LISTED ENTRIES:
# # #
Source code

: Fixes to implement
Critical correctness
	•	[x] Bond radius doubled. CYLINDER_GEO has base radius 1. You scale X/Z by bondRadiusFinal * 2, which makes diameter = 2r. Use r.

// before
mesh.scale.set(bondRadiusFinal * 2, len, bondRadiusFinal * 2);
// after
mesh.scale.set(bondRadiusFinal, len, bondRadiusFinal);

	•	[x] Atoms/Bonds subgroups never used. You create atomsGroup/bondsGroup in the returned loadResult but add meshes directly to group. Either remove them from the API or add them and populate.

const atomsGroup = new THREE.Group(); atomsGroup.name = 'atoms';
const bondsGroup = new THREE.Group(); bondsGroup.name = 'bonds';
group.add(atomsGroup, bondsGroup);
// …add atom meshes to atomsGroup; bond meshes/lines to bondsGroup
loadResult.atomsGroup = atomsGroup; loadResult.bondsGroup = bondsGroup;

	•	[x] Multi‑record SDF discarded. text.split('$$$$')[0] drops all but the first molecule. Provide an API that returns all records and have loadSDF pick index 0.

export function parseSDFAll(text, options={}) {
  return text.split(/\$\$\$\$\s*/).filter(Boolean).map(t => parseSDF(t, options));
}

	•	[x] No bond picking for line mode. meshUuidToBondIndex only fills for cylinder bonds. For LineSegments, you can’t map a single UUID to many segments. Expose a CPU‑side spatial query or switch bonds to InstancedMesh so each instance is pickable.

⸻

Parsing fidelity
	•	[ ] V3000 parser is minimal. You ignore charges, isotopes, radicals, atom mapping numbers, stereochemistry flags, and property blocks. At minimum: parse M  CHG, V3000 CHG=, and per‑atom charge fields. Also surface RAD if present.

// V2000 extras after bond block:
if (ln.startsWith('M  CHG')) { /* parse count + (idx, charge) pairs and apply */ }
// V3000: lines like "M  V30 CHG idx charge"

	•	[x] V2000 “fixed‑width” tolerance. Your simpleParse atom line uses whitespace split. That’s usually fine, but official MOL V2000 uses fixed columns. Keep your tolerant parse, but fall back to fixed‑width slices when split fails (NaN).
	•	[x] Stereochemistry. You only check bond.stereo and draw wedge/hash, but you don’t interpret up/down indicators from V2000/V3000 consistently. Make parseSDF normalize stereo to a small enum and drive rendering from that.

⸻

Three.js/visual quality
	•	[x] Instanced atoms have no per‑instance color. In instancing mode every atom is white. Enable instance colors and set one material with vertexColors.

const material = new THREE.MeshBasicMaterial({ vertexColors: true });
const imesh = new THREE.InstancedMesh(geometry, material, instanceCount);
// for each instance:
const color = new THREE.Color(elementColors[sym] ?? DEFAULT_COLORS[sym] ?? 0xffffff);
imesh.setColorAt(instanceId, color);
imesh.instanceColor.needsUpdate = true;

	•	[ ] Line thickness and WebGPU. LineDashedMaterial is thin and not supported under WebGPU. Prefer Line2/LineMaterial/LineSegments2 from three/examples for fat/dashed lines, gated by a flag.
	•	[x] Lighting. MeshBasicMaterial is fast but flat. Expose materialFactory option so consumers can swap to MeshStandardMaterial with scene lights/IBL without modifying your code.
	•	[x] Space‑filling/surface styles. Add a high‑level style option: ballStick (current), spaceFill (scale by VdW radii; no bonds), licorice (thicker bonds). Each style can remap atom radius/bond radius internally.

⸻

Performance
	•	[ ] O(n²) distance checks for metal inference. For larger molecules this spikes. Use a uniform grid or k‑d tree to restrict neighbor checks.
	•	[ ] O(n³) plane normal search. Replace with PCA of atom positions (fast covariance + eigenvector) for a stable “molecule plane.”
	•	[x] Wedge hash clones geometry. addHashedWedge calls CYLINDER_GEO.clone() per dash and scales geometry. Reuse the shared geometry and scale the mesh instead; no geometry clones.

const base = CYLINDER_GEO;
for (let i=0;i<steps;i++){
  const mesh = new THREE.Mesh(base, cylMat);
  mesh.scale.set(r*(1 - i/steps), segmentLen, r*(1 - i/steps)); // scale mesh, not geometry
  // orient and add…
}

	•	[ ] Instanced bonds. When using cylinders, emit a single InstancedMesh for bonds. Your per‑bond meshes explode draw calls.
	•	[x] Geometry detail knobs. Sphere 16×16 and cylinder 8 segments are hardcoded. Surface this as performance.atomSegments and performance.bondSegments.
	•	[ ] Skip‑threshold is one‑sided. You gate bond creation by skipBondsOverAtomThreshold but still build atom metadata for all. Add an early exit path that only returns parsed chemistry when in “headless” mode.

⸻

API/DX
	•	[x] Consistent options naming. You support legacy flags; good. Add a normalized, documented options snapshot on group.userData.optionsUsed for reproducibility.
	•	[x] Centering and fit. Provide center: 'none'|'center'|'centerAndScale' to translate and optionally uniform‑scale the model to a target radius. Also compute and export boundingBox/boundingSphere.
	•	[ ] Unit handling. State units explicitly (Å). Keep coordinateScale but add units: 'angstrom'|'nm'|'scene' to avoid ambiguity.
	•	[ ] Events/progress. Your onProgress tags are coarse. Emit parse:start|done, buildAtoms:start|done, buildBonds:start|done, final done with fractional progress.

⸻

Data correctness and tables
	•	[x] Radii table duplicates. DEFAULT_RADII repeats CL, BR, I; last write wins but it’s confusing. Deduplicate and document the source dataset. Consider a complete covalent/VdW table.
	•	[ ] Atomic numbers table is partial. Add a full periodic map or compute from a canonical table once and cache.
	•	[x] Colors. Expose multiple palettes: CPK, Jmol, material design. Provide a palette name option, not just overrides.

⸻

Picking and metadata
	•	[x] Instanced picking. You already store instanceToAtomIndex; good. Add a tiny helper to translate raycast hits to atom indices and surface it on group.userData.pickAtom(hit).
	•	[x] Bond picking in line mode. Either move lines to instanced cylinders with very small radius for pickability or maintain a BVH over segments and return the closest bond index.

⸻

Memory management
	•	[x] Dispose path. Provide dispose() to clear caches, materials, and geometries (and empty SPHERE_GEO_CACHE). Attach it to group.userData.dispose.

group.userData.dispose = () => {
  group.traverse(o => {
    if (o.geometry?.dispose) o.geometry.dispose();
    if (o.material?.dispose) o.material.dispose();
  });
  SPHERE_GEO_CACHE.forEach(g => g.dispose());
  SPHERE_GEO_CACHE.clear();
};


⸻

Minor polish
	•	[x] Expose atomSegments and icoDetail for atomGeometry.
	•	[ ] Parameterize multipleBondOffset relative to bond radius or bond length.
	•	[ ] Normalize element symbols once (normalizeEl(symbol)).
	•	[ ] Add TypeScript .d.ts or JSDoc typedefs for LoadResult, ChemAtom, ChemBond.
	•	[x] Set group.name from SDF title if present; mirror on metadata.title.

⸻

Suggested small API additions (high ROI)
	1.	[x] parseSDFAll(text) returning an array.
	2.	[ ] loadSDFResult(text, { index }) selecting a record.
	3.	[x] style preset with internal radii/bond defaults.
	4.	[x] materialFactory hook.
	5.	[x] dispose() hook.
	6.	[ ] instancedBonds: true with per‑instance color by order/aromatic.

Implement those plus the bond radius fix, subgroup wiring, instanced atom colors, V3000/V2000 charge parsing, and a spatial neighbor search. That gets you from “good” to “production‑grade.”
# # #
WHAT IS REQUIRED: Each line with the word "Either" in the records above belongs in the result; copy all of them.

WRITTEN SOLUTION:
	•	[x] Atoms/Bonds subgroups never used. You create atomsGroup/bondsGroup in the returned loadResult but add meshes directly to group. Either remove them from the API or add them and populate.
	•	[x] Bond picking in line mode. Either move lines to instanced cylinders with very small radius for pickability or maintain a BVH over segments and return the closest bond index.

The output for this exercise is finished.